### Task item
All lines of the data shown below should be output exactly as they stand.

### Provided data
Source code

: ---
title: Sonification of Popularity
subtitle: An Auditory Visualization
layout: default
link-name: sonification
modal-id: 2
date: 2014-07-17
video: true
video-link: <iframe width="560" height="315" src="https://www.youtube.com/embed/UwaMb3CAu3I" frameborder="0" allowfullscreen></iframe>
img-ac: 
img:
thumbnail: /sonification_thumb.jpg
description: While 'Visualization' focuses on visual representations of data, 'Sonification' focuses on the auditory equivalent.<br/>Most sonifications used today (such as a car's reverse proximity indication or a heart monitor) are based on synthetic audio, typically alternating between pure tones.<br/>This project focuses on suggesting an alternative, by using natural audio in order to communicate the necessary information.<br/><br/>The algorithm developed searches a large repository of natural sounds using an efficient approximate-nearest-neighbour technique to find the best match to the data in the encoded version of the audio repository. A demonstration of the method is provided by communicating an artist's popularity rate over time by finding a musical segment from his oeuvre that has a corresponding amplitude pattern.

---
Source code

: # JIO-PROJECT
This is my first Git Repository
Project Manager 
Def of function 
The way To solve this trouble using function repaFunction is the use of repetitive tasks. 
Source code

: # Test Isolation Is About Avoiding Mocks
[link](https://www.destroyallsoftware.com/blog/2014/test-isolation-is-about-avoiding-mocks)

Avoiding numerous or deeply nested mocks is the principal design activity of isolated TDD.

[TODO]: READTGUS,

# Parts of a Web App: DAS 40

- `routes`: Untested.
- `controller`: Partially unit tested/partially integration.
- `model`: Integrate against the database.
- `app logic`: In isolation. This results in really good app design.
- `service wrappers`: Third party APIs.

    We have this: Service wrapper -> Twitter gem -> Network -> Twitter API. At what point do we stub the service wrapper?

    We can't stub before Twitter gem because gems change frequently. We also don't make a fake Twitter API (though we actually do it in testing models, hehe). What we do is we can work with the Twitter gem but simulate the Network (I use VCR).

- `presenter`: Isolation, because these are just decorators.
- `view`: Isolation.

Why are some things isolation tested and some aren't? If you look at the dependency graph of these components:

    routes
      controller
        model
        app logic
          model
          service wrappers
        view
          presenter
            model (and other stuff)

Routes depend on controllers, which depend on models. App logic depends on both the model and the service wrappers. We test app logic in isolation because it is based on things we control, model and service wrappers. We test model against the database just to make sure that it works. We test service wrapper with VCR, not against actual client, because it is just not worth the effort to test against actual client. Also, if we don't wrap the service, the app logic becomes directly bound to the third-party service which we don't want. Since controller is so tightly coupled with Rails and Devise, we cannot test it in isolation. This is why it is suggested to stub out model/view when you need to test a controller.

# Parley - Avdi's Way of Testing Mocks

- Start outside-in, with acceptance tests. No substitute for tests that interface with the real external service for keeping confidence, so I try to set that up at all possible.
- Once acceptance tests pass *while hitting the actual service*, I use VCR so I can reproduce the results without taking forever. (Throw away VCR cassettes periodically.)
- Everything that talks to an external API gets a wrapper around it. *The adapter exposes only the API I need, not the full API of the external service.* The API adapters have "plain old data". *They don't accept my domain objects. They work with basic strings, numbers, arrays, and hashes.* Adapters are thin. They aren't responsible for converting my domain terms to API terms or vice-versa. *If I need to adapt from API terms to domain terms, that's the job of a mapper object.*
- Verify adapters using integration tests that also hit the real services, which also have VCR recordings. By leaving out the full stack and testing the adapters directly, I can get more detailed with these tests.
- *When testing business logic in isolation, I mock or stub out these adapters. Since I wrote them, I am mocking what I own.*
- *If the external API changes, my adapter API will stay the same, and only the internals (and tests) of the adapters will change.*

### Solution for this task
Source code

: ---
title: Sonification of Popularity
subtitle: An Auditory Visualization
layout: default
link-name: sonification
modal-id: 2
date: 2014-07-17
video: true
video-link: <iframe width="560" height="315" src="https://www.youtube.com/embed/UwaMb3CAu3I" frameborder="0" allowfullscreen></iframe>
img-ac: 
img:
thumbnail: /sonification_thumb.jpg
description: While 'Visualization' focuses on visual representations of data, 'Sonification' focuses on the auditory equivalent.<br/>Most sonifications used today (such as a car's reverse proximity indication or a heart monitor) are based on synthetic audio, typically alternating between pure tones.<br/>This project focuses on suggesting an alternative, by using natural audio in order to communicate the necessary information.<br/><br/>The algorithm developed searches a large repository of natural sounds using an efficient approximate-nearest-neighbour technique to find the best match to the data in the encoded version of the audio repository. A demonstration of the method is provided by communicating an artist's popularity rate over time by finding a musical segment from his oeuvre that has a corresponding amplitude pattern.

---
Source code

: # JIO-PROJECT
This is my first Git Repository
Project Manager 
Def of function 
The way To solve this trouble using function repaFunction is the use of repetitive tasks. 
Source code

: # Test Isolation Is About Avoiding Mocks
[link](https://www.destroyallsoftware.com/blog/2014/test-isolation-is-about-avoiding-mocks)

Avoiding numerous or deeply nested mocks is the principal design activity of isolated TDD.

[TODO]: READTGUS,

# Parts of a Web App: DAS 40

- `routes`: Untested.
- `controller`: Partially unit tested/partially integration.
- `model`: Integrate against the database.
- `app logic`: In isolation. This results in really good app design.
- `service wrappers`: Third party APIs.

    We have this: Service wrapper -> Twitter gem -> Network -> Twitter API. At what point do we stub the service wrapper?

    We can't stub before Twitter gem because gems change frequently. We also don't make a fake Twitter API (though we actually do it in testing models, hehe). What we do is we can work with the Twitter gem but simulate the Network (I use VCR).

- `presenter`: Isolation, because these are just decorators.
- `view`: Isolation.

Why are some things isolation tested and some aren't? If you look at the dependency graph of these components:

    routes
      controller
        model
        app logic
          model
          service wrappers
        view
          presenter
            model (and other stuff)

Routes depend on controllers, which depend on models. App logic depends on both the model and the service wrappers. We test app logic in isolation because it is based on things we control, model and service wrappers. We test model against the database just to make sure that it works. We test service wrapper with VCR, not against actual client, because it is just not worth the effort to test against actual client. Also, if we don't wrap the service, the app logic becomes directly bound to the third-party service which we don't want. Since controller is so tightly coupled with Rails and Devise, we cannot test it in isolation. This is why it is suggested to stub out model/view when you need to test a controller.

# Parley - Avdi's Way of Testing Mocks

- Start outside-in, with acceptance tests. No substitute for tests that interface with the real external service for keeping confidence, so I try to set that up at all possible.
- Once acceptance tests pass *while hitting the actual service*, I use VCR so I can reproduce the results without taking forever. (Throw away VCR cassettes periodically.)
- Everything that talks to an external API gets a wrapper around it. *The adapter exposes only the API I need, not the full API of the external service.* The API adapters have "plain old data". *They don't accept my domain objects. They work with basic strings, numbers, arrays, and hashes.* Adapters are thin. They aren't responsible for converting my domain terms to API terms or vice-versa. *If I need to adapt from API terms to domain terms, that's the job of a mapper object.*
- Verify adapters using integration tests that also hit the real services, which also have VCR recordings. By leaving out the full stack and testing the adapters directly, I can get more detailed with these tests.
- *When testing business logic in isolation, I mock or stub out these adapters. Since I wrote them, I am mocking what I own.*
- *If the external API changes, my adapter API will stay the same, and only the internals (and tests) of the adapters will change.*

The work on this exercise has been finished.